- Problem description: Tally every line in the data that has the word "setup" and report only the total.

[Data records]
━━━━━━━━━━

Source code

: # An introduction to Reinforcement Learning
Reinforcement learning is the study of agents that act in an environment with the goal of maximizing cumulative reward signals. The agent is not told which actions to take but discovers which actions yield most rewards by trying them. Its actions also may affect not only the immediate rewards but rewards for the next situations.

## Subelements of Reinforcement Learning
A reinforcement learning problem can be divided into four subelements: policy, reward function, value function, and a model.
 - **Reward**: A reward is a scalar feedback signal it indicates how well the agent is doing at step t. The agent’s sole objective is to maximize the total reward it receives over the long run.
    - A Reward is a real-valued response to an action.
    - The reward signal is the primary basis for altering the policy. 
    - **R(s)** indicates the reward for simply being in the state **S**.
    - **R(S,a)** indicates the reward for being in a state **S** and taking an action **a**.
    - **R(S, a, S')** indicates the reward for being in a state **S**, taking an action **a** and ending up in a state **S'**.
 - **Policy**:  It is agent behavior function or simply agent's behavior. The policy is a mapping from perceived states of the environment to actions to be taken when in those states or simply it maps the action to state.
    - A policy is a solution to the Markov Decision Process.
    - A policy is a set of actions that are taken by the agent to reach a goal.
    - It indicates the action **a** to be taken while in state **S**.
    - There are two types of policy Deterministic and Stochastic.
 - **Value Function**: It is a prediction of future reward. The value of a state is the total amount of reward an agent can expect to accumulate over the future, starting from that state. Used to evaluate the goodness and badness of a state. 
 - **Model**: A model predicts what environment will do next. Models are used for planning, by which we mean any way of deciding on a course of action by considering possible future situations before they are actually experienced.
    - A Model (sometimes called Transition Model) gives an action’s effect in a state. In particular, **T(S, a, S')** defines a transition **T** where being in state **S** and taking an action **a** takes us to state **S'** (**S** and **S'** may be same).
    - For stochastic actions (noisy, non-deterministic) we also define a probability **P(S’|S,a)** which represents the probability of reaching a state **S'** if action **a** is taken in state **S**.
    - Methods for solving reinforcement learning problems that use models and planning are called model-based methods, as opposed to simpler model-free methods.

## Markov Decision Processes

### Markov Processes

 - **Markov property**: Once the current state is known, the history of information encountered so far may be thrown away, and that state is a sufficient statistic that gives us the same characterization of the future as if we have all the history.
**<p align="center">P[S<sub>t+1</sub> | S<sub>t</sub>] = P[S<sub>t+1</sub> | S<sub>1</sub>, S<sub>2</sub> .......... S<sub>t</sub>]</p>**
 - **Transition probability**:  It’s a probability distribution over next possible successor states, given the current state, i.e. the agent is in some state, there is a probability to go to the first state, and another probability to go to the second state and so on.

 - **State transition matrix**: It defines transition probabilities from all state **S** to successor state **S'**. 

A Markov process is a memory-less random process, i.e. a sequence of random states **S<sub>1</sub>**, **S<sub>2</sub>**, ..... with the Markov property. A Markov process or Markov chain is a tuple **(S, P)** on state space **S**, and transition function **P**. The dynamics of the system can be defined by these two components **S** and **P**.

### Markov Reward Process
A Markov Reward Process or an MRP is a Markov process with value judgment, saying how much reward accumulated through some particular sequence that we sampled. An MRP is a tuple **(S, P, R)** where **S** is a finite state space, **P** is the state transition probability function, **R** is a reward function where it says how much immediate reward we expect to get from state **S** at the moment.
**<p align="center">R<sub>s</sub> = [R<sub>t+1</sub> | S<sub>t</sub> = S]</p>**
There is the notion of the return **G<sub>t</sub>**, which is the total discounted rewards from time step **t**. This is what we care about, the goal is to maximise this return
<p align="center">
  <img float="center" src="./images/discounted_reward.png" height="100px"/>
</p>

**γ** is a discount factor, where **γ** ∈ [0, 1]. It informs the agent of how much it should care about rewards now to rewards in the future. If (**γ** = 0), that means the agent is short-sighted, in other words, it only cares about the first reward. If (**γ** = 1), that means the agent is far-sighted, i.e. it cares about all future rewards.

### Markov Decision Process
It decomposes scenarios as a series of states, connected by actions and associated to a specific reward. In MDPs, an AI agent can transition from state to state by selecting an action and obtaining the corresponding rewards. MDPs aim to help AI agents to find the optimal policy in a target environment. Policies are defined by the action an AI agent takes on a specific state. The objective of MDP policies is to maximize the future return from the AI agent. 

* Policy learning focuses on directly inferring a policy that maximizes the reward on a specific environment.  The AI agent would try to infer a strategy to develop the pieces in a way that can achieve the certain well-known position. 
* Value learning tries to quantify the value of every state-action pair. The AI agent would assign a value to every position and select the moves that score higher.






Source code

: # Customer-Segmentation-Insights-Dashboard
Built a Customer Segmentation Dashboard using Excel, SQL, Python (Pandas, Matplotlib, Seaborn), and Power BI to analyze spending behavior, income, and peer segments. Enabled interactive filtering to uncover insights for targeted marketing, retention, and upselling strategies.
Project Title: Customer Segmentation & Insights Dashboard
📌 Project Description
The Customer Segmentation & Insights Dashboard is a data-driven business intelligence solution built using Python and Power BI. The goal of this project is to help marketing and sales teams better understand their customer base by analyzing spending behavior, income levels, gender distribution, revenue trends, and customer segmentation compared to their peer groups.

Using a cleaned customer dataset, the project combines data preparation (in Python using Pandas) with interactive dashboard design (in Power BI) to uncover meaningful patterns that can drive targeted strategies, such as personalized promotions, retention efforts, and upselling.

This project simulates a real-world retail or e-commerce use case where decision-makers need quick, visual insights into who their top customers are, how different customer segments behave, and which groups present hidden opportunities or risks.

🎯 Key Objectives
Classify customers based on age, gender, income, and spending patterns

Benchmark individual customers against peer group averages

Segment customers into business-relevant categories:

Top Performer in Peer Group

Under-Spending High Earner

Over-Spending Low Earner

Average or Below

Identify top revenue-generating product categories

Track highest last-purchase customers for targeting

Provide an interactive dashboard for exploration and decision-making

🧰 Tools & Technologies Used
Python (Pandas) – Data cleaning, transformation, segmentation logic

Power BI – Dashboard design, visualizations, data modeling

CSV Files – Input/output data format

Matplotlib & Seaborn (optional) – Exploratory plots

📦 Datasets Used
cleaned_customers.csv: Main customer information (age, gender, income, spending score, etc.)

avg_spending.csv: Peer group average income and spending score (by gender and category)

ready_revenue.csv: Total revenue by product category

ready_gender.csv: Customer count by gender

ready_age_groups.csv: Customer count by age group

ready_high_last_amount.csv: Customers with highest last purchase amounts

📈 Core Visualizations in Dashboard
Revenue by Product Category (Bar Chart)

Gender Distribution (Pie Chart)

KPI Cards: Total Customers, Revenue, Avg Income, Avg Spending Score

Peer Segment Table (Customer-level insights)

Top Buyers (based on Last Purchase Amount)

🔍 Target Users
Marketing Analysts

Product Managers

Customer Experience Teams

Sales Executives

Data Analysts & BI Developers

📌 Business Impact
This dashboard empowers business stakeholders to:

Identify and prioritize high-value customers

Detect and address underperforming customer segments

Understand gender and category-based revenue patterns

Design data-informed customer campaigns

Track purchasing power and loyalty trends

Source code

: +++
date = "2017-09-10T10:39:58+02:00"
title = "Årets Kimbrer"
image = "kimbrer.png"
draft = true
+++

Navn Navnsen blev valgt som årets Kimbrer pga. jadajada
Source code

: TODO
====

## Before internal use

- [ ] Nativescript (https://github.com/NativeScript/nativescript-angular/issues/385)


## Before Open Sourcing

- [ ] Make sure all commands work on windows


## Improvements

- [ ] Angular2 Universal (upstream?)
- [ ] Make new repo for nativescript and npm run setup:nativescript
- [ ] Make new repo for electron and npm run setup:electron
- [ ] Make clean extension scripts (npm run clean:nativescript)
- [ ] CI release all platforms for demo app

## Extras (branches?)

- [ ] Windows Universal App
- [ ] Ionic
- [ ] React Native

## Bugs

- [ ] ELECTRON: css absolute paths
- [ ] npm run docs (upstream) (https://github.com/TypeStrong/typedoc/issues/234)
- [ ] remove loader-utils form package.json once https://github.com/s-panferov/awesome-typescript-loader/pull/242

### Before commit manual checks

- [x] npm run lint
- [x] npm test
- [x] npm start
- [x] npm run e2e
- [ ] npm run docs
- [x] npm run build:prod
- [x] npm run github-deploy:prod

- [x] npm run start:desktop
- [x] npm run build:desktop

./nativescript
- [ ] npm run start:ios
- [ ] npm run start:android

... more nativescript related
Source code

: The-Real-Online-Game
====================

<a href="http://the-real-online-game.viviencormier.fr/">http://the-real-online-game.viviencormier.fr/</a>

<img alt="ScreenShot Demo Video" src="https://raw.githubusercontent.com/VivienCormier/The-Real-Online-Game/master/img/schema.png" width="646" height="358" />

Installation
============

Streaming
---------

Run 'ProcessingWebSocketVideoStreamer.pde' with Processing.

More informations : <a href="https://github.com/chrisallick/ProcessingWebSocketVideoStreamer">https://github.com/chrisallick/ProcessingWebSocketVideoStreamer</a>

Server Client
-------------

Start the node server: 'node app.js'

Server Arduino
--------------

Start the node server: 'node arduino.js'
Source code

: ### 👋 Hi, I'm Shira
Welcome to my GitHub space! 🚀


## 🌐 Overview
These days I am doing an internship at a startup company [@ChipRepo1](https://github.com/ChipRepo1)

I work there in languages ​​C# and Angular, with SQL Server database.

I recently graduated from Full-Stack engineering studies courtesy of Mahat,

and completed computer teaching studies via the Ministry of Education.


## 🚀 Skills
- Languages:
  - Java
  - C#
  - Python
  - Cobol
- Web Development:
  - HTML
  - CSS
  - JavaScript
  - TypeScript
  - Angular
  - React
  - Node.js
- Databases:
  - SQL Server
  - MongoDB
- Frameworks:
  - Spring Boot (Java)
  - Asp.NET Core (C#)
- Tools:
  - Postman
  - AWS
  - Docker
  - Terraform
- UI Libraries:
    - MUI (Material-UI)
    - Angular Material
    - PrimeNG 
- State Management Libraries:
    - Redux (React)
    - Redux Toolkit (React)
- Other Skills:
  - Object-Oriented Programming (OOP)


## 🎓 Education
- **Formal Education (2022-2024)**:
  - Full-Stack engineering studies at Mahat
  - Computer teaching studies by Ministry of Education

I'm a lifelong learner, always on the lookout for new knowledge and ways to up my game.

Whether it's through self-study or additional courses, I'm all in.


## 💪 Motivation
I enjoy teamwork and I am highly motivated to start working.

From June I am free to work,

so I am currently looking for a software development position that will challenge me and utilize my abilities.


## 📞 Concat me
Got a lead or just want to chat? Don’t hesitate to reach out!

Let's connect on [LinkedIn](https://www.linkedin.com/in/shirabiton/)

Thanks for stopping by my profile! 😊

━━━━━━━━━━

- Response to the exercise: 2